GENÇ VE AZİMLİ ALİNA BOZ

GENÇ VE AZİMLİ ALİNA BOZ

Son dönemin başarılı oyuncularından Alina Boz, genç yaşına rağmen kariyer basamaklarını hızla tırmanıyor. TRT 1 ekranlarında yayınlanan Elimi Bırakma dizisinde izlediğimiz sanatçıyla oyunculuk serüvenini ve daha pek çok şeyi konuştuk.

Rusya’da başlayan hikâyeniz Türkiye’ye uzanıyor. Bu süreci kısaca sizden dinlemek isteriz…
1998 yılında Rusya’da küçük bir kasabada doğdum. Ardından yedi yaşında İstanbul’a geldim. Anneannem ve dedem yani anne tarafım hala aynı yerde yaşıyorlar. Her fırsatta onları ziyaret etmeye yanlarına gidiyorum.

Küçük yaşlarda, birbirinden çok farklı iki kültürle büyümenin size ne gibi katkıları oldu?
Her şeyden önce iki ana dilim var. Disiplin açısından Rusya’da doğmak ve orada kısa bir süre de olsa eğitim almak beni kesinlikle etkiledi. Yaptığım her işe her zaman çok büyük bir ciddiyetle yaklaşırım ve karşımdaki kişiden de aynısını beklerim.

İki ülkeyi ve iki kültürü karşılaştırdığım zaman genel olarak Türkiye’de her zaman çok daha mutlu olduğumu söyleyebilirim. Güler yüzlü insanlar, zengin kültür, insan ilişkilerindeki samimiyet, Türkiye’de kendimi iyi hissetmemi sağlıyor. Yaşamımı sürdürmek için kesinlikle Türkiye’yi tercih ederim.

Ekranların sevilen dizisi ‘Elimi Bırakma’da Azra karakterine hayat veriyorsunuz. Bu dizi aynı zamanda sizin ilk başrolünüz. Azra karakteri hangi yönleriyle size cazip gelmişti, bu rolü kabul etme nedenleriniz nelerdi?
Azra, daha önce oynadıklarımdan çok farklı bir karakter. Bu zaten kabul etmemdeki ilk etkendi. Çok masum bir kız. Çok derin bir hikâyesi var. Yaşadığı bu dramatik hikâyeyi ekrana taşımak istedim. Ayrıca bu projede çok güçlü ve başarılı birçok oyuncu ile birlikte çalışıyorum. Güzel bir senaryo ve güvenilir bir yapım şirketi olunca da “her şey tamam” dedim. Açıkçası ‘Elimi Bırakma’ projesi bir oyuncunun isteyeceği her şeyi sundu bana.
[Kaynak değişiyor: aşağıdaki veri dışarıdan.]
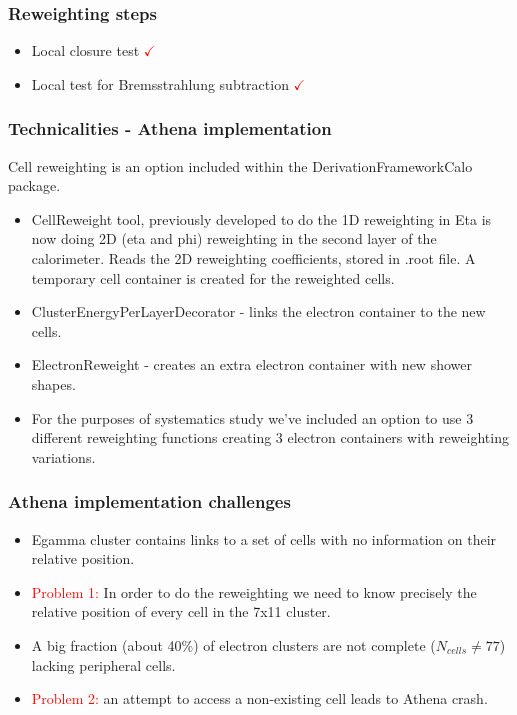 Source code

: \documentclass{beamer}
\begin{document}
\begin{frame}
\frametitle{Reweighting steps}
\begin{itemize}
\item Local closure test \textcolor{red}{ $\checkmark$}\\
\item Local test for Bremsstrahlung subtraction \textcolor{red}{ $\checkmark$}\\

\end{itemize}
\end{frame}
\begin{frame}
\frametitle{Technicalities - Athena implementation}
Cell reweighting is an option included within the DerivationFrameworkCalo package. 
\begin{itemize}
\item CellReweight tool, previously developed to do the 1D reweighting in Eta is now doing 2D (eta and phi) reweighting in the second layer of the calorimeter. Reads the 2D reweighting coefficients, stored in .root file. A temporary cell container is created for the reweighted cells.
\item ClusterEnergyPerLayerDecorator - links the electron container to the new cells.
\item ElectronReweight - creates an extra electron container with new shower shapes.
\item For the purposes of systematics study we've included an option to use 3 different reweighting functions creating 3 electron containers with reweighting variations.

\end{itemize}
\end{frame}

\begin{frame}
\frametitle{Athena implementation challenges}
\begin{itemize}
\item Egamma cluster contains links to a set of cells with no information on their relative position.
\item \textcolor{red}{Problem 1:} In order to do the reweighting we need to know precisely the relative position of every cell in the 7x11 cluster.
\item A big fraction (about 40\%) of electron clusters are not complete ($N_{cells} \ne 77$) lacking peripheral cells.
\item \textcolor{red}{Problem 2:} an attempt to access a non-existing cell leads to Athena crash.
\end{itemize}
\end{frame}
\end{document}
‘Elime Bırakma’ dizisi kariyerinizdeki yükseliş için nasıl bir öneme sahip?
Bir oyuncu için içten oynadığı her iş, bir yükseliş anlamı taşır. Güzel bir yemeği ilk defa yapmak gibidir. Başarılı olursanız hem çok mutlu olursunuz hem de takdir edilirsiniz. Bu projeyle seyirci beni daha önce görmediği bir karakterde gördü ve sevdi. Her şeyden önce bu benim için çok önemli.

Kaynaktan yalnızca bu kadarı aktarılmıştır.